RECORD EXCERPTS:
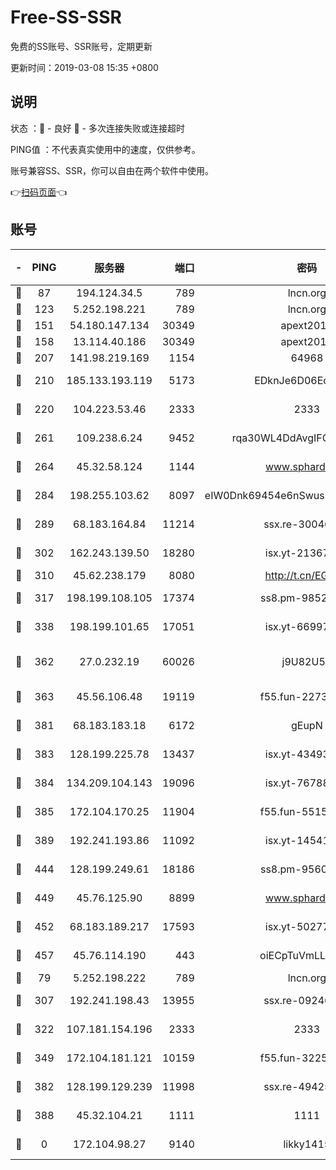 # Free-SS-SSR

免费的SS账号、SSR账号，定期更新

更新时间：2019-03-08 15:35 +0800

## 说明

状态     ：🙂 - 良好 🙁 - 多次连接失败或连接超时

PING值   ：不代表真实使用中的速度，仅供参考。

账号兼容SS、SSR，你可以自由在两个软件中使用。

👉[扫码页面](https://liesauer.github.io/Free-SS-SSR/)👈

## 账号

|-|PING|服务器|端口|密码|加密方式|区域|
|:----:|:----:|:-----:|-----:|:----:|:----:|:----:|
|🙂|87|194.124.34.5|789|lncn.org|rc4|JP|
|🙂|123|5.252.198.221|789|lncn.org|rc4|JP|
|🙂|151|54.180.147.134|30349|apext2019|chacha20|KR|
|🙂|158|13.114.40.186|30349|apext2019|chacha20|JP|
|🙂|207|141.98.219.169|1154|64968|chacha20|US|
|🙂|210|185.133.193.119|5173|EDknJe6D06EoWDaw|aes-256-cfb|US|
|🙂|220|104.223.53.46|2333|2333|aes-256-cfb|US|
|🙂|261|109.238.6.24|9452|rqa30WL4DdAvgIFG6Fs3znzTa|aes-256-cfb|FR|
|🙂|264|45.32.58.124|1144|www.sphard.com|aes-256-cfb|JP|
|🙂|284|198.255.103.62|8097|eIW0Dnk69454e6nSwuspv9DmS201tQ0D|aes-256-cfb|US|
|🙂|289|68.183.164.84|11214|ssx.re-30046337|aes-256-cfb|US|
|🙂|302|162.243.139.50|18280|isx.yt-21367696|aes-256-cfb|US|
|🙂|310|45.62.238.179|8080|http://t.cn/EGJIyrl|rc4-md5|CA|
|🙂|317|198.199.108.105|17374|ss8.pm-98527684|aes-256-cfb|US|
|🙂|338|198.199.101.65|17051|isx.yt-66997897|aes-256-cfb|US|
|🙂|362|27.0.232.19|60026|j9U82U53|xchacha20-ietf-poly1305|HK|
|🙂|363|45.56.106.48|19119|f55.fun-22731576|aes-256-cfb|US|
|🙂|381|68.183.183.18|6172|gEupN|aes-256-cfb|SG|
|🙂|383|128.199.225.78|13437|isx.yt-43493369|aes-256-cfb|SG|
|🙂|384|134.209.104.143|19096|isx.yt-76788888|aes-256-cfb|SG|
|🙂|385|172.104.170.25|11904|f55.fun-55158712|aes-256-cfb|SG|
|🙂|389|192.241.193.86|11092|isx.yt-14541692|aes-256-cfb|US|
|🙂|444|128.199.249.61|18186|ss8.pm-95603573|aes-256-cfb|SG|
|🙂|449|45.76.125.90|8899|www.sphard.com|aes-256-cfb|AU|
|🙂|452|68.183.189.217|17593|isx.yt-50277837|aes-256-cfb|SG|
|🙂|457|45.76.114.190|443|oiECpTuVmLLxk4Ts|aes-256-cfb|AU|
|🙂|79|5.252.198.222|789|lncn.org|rc4|JP|
|🙂|307|192.241.198.43|13955|ssx.re-09246977|aes-256-cfb|US|
|🙂|322|107.181.154.196|2333|2333|aes-256-cfb|US|
|🙂|349|172.104.181.121|10159|f55.fun-32253878|aes-256-cfb|SG|
|🙂|382|128.199.129.239|11998|ssx.re-49425737|aes-256-cfb|SG|
|🙁|388|45.32.104.21|1111|1111|aes-256-cfb|SG|
|🙁|0|172.104.98.27|9140|likky1415|aes-256-cfb|JP|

WHAT TO WORK ON: Look through the records above and please copy every line in which the string "sphard" occurs.

EXERCISE RESPONSE:
|🙂|264|45.32.58.124|1144|www.sphard.com|aes-256-cfb|JP|
|🙂|449|45.76.125.90|8899|www.sphard.com|aes-256-cfb|AU|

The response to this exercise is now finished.